Apple Mac OS X software refunds

Apple's new "Air" laptop looks sweet! ..but they're not selling it with a GNU+Linux install yet.. :( So looks like I would need to buy a standard model, then disagree with the software license terms and return that part of a refund. The Apple Mac OS X License terms seem to allow for a refund in the following ways:

  • "IF YOU DO NOT AGREE TO THE TERMS OF THIS LICENSE, DO NOT USE THE SOFTWARE AND (IF APPLICABLE) RETURN THE APPLE SOFTWARE TO THE PLACE WHERE YOU OBTAINED IT FOR A REFUND OR, IF THE SOFTWARE WAS ACCESSED ELECTRONICALLY, CLICK “DISAGREE/DECLINE”."
  • "Apple warrants the media on which the Apple Software is recorded and delivered by Apple to be free from defects in materials and workmanship under normal use for a period of ninety (90) days from the date of original retail purchase.

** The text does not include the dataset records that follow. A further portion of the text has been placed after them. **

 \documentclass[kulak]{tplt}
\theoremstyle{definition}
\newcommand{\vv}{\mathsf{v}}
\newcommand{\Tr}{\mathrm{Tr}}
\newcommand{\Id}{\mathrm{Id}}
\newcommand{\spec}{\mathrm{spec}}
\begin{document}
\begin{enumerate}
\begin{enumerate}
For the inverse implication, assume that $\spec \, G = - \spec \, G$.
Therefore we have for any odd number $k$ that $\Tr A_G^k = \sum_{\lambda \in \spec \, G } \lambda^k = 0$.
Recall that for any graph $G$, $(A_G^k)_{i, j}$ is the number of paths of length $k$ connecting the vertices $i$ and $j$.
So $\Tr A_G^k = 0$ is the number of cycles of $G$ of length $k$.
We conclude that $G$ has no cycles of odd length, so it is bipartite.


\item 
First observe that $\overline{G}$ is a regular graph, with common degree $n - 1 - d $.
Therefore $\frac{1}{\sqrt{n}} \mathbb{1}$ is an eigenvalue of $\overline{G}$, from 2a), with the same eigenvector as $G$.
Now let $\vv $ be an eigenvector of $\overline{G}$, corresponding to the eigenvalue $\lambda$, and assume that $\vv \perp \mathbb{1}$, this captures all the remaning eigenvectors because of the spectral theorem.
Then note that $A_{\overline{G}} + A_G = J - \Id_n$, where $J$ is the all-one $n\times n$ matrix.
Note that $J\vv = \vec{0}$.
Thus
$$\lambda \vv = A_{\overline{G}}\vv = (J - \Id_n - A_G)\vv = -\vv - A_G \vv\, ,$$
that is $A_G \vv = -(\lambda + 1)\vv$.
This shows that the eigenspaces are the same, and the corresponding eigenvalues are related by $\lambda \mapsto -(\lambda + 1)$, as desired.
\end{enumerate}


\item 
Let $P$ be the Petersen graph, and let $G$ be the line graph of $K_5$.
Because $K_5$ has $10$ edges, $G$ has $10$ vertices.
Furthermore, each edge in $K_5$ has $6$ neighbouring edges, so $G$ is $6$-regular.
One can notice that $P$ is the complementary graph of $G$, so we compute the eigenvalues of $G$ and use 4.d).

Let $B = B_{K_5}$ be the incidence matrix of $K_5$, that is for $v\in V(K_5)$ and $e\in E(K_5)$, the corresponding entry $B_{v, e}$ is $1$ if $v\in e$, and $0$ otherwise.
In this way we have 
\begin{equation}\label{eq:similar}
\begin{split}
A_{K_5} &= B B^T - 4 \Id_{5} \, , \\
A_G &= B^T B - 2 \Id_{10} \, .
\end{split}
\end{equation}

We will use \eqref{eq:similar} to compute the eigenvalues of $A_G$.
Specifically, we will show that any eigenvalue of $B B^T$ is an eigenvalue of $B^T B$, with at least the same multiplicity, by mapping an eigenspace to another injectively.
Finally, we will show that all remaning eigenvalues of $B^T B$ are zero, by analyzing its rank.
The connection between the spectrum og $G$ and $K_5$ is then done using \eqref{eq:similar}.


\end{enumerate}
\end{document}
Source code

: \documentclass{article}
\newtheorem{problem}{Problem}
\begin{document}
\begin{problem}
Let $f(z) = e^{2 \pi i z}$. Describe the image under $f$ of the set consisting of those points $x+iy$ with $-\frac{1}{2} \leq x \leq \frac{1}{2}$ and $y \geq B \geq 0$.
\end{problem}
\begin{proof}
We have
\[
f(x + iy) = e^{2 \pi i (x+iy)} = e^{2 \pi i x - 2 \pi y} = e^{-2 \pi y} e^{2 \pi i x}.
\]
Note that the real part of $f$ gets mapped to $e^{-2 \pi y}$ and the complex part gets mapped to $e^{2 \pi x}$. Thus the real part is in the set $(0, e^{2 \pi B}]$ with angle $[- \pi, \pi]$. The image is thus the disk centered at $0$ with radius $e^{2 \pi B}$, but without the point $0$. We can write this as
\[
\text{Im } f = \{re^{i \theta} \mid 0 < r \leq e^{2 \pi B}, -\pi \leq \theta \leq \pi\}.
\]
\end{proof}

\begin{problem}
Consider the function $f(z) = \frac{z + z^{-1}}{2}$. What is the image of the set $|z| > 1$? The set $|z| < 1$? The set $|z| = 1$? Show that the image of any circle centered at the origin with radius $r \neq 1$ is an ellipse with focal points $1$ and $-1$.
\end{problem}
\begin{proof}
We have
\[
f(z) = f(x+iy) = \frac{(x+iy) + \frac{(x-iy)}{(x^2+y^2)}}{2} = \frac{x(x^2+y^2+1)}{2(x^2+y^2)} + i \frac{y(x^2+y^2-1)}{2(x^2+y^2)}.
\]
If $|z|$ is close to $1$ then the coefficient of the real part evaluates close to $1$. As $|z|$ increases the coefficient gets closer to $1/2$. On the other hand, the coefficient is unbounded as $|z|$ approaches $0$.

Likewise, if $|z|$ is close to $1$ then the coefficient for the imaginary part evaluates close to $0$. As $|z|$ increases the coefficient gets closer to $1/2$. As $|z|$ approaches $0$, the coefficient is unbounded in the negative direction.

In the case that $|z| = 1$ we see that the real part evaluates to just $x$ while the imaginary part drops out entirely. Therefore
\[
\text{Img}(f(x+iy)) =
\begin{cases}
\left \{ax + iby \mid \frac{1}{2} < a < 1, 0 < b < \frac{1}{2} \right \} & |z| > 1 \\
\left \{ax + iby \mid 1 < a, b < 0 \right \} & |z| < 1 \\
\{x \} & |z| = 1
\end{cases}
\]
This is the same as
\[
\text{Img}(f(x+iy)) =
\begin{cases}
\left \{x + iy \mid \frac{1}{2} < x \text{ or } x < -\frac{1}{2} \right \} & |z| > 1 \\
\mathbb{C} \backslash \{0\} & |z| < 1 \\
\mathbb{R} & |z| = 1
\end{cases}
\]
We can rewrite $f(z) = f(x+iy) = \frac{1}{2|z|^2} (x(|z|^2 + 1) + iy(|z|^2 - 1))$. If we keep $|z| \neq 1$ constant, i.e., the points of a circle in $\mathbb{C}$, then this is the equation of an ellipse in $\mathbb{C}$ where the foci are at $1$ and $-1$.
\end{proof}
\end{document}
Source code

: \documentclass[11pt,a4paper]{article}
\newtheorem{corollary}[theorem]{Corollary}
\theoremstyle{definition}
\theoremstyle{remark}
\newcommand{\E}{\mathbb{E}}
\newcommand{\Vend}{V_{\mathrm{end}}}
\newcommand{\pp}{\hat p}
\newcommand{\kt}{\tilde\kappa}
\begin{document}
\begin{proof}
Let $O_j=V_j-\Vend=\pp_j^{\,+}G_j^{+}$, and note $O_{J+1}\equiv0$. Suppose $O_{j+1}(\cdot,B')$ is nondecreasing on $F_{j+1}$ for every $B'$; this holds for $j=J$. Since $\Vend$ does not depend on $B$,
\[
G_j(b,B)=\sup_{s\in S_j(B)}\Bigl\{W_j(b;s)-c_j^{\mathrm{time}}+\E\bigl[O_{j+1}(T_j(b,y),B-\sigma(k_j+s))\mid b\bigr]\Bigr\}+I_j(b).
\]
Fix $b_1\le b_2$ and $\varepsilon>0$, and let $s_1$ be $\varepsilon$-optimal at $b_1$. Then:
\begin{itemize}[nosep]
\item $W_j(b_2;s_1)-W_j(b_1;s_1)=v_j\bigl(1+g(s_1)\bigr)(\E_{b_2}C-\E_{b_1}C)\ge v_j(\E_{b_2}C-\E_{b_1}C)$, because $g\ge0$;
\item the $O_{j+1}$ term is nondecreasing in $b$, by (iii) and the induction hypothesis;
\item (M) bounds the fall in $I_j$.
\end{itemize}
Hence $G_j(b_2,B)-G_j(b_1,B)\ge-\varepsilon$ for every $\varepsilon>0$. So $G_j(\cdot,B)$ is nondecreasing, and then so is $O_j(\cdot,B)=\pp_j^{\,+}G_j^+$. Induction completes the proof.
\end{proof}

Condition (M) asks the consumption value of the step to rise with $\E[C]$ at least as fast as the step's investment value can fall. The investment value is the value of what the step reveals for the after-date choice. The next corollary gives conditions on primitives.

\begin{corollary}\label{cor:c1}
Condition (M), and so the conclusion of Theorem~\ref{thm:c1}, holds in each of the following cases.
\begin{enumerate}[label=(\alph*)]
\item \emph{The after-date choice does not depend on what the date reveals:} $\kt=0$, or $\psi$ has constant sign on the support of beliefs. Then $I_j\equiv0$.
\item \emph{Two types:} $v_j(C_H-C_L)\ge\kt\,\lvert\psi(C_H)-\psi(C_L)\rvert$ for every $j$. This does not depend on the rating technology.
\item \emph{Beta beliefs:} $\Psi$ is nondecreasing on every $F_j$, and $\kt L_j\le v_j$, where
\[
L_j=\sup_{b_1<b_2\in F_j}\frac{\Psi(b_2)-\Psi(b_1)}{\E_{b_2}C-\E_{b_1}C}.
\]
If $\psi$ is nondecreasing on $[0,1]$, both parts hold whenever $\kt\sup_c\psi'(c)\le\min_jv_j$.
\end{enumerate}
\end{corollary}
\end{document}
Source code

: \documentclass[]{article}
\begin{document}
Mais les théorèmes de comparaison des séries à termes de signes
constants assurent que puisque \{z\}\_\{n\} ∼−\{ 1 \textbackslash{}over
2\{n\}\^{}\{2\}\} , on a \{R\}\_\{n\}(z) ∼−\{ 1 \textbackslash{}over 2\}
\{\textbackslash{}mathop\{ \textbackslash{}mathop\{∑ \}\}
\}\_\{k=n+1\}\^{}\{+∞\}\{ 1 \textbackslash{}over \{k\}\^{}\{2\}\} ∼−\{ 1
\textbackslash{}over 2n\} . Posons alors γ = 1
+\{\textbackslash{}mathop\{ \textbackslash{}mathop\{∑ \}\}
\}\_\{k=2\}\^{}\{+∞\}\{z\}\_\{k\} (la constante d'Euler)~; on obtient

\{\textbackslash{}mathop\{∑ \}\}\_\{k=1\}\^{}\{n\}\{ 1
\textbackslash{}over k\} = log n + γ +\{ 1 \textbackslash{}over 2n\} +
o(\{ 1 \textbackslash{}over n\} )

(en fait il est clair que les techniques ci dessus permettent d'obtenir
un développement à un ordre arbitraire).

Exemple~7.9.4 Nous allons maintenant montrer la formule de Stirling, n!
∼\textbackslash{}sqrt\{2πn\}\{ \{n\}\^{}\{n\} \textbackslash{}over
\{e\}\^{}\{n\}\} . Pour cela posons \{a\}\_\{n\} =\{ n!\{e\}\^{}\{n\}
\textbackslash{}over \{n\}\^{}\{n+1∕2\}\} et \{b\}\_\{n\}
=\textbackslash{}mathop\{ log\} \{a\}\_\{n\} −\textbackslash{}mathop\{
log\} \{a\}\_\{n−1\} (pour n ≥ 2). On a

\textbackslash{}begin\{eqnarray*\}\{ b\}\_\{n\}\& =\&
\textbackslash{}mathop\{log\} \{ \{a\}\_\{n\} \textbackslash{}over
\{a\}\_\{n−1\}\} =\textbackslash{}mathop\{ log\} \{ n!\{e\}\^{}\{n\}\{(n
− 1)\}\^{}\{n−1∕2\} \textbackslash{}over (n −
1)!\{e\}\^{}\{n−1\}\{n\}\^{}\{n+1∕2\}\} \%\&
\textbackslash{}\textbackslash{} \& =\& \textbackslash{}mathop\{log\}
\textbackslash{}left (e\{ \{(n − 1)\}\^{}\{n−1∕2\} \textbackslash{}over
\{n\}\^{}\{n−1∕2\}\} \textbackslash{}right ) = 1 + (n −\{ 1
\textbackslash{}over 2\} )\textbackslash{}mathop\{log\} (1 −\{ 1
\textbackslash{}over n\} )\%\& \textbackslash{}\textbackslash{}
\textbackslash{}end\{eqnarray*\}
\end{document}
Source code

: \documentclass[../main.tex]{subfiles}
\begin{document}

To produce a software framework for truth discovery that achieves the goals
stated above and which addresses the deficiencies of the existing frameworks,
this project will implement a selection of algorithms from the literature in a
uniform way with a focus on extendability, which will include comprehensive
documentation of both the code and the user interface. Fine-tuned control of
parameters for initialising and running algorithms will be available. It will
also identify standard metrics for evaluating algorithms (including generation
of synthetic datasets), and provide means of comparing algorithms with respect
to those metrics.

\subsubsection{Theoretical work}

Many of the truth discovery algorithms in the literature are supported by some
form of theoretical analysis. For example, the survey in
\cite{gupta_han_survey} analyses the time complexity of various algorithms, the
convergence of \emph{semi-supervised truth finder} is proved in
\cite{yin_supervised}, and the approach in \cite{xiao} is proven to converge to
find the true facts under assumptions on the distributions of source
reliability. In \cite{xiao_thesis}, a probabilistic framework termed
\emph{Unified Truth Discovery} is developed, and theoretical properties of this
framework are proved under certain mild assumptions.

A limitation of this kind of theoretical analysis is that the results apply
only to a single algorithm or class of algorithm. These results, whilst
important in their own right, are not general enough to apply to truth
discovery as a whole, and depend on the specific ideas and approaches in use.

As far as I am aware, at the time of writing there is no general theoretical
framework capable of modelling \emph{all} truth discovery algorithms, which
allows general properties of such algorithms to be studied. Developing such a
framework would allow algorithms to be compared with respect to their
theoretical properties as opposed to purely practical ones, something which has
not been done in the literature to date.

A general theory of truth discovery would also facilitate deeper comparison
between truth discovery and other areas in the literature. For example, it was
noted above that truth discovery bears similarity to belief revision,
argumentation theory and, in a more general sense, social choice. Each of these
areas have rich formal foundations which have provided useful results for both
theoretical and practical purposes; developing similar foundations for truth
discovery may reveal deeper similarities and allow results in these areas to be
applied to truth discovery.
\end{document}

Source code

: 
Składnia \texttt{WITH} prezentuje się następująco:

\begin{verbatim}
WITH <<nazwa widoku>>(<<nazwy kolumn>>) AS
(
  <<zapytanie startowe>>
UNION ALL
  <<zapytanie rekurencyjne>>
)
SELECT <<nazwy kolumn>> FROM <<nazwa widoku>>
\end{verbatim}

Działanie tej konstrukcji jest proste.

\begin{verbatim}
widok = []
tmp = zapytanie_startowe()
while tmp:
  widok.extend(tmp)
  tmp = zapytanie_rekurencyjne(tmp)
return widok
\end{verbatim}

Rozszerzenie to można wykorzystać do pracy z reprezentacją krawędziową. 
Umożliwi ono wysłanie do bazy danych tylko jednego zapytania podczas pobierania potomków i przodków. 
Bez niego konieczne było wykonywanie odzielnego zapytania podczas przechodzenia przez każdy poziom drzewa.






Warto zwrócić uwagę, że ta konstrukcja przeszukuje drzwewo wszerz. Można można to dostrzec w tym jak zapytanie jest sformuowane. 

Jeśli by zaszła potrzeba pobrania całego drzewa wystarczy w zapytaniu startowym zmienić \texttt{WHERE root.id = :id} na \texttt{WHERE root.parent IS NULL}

Your exclusive remedy under this Section shall be, at Apple’s option, a refund of the purchase price of the product containing the Apple Software or replacement of the Apple Software which is returned to Apple or an Apple authorized representative with a copy of the receipt."
I wonder if they would try and get around it by only giving me a £1 refund or something for the OS software? After all it didn't cost them more than £1 to copy the install CD as it didn't take anything from the original version of the disc.

Check out this Air review, it rightly points out that the Sony X505 is also good, and it even has about 500g mass less than Apple's Cyclops beast with only one USB port!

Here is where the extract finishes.